The researchers found 7 bone marrow samples that fit the criteria. In 4 samples, they detected specific mutations in p53 that were present at very low rates in blood cells or bone marrow 3 to 6 years before the patients developed AML.

In the 3 cases in which p53 mutations could not be found, the researchers said it’s possible the mutations were present but at rates too low to be detected, or it may be that other age-related mutations contributed to the onset of therapy-related AML.

In related work in mice, the team showed that chemotherapy causes HSCs with mutations in p53 to divide rapidly, which gives them a competitive advantage. But that was not the case in HSCs with both copies of the gene intact.
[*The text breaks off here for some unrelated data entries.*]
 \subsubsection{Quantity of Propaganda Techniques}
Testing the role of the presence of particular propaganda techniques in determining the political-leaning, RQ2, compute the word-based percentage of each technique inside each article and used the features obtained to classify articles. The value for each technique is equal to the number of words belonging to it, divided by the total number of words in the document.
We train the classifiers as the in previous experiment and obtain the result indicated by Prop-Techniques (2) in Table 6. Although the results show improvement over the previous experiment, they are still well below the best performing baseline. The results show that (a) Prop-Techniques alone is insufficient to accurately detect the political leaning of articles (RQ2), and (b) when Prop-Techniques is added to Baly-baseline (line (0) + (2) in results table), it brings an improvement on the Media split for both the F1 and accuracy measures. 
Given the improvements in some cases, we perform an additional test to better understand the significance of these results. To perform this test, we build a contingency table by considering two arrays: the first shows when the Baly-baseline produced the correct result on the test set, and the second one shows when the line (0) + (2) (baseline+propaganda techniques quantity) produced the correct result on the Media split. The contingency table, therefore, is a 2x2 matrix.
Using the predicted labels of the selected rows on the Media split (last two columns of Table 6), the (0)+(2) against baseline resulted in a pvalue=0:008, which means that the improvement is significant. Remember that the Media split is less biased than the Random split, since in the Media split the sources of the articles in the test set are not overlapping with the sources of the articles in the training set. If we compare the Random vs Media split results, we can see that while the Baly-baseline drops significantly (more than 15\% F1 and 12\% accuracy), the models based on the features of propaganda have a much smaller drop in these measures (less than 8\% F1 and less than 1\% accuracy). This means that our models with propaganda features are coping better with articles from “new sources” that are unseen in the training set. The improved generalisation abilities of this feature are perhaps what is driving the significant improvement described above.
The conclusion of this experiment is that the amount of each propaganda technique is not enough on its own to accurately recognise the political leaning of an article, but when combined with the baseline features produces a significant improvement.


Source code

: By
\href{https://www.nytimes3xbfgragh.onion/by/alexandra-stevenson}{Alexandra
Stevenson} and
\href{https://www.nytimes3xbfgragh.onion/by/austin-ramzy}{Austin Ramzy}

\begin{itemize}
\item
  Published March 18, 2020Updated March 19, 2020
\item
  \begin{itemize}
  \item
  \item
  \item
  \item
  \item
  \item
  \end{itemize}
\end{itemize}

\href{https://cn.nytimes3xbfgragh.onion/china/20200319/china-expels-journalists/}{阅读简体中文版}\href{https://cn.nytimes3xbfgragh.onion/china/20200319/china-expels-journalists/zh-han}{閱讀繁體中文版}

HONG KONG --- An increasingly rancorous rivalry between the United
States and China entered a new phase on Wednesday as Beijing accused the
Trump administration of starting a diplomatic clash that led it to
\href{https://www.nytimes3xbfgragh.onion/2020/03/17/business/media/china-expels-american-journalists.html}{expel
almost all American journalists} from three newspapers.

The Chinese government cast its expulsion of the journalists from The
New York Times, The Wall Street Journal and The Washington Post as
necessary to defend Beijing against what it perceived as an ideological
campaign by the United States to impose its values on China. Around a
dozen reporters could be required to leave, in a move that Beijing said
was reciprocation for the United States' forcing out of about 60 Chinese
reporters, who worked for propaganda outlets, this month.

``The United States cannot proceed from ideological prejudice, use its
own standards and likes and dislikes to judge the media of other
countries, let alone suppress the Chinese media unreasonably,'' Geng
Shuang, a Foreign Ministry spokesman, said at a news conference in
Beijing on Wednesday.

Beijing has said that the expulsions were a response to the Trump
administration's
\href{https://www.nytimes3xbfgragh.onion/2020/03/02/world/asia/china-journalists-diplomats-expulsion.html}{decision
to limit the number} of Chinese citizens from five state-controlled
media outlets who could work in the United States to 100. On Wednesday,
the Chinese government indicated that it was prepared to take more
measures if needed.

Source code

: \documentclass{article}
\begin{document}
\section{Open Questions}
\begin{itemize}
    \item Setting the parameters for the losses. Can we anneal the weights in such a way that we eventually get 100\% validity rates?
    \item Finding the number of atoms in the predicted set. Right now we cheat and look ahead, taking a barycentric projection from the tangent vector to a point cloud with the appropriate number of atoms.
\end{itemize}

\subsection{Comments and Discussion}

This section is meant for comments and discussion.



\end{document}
The researchers suspect the early accumulation of p53 mutations in HSCs likely contributes to the frequent chromosomal and genetic abnormalities seen in patients with therapy-related AML and their poor responses to chemotherapy. The team believes other age-related mutations may be involved in the disease as well.

“We’re already conducting follow-up studies to look for other age-related mutations that may be at play in therapy-related AML,” Dr Link said. “As individuals, we’re not genetically homogeneous throughout our lives. Our DNA is constantly changing as we age, and we know this plays an important role in the development of cancer.”

“With advanced genomics, we can investigate the interplay between aging and the random accumulation of mutations, as a means to improve the diagnosis, treatment, and prevention of cancer.”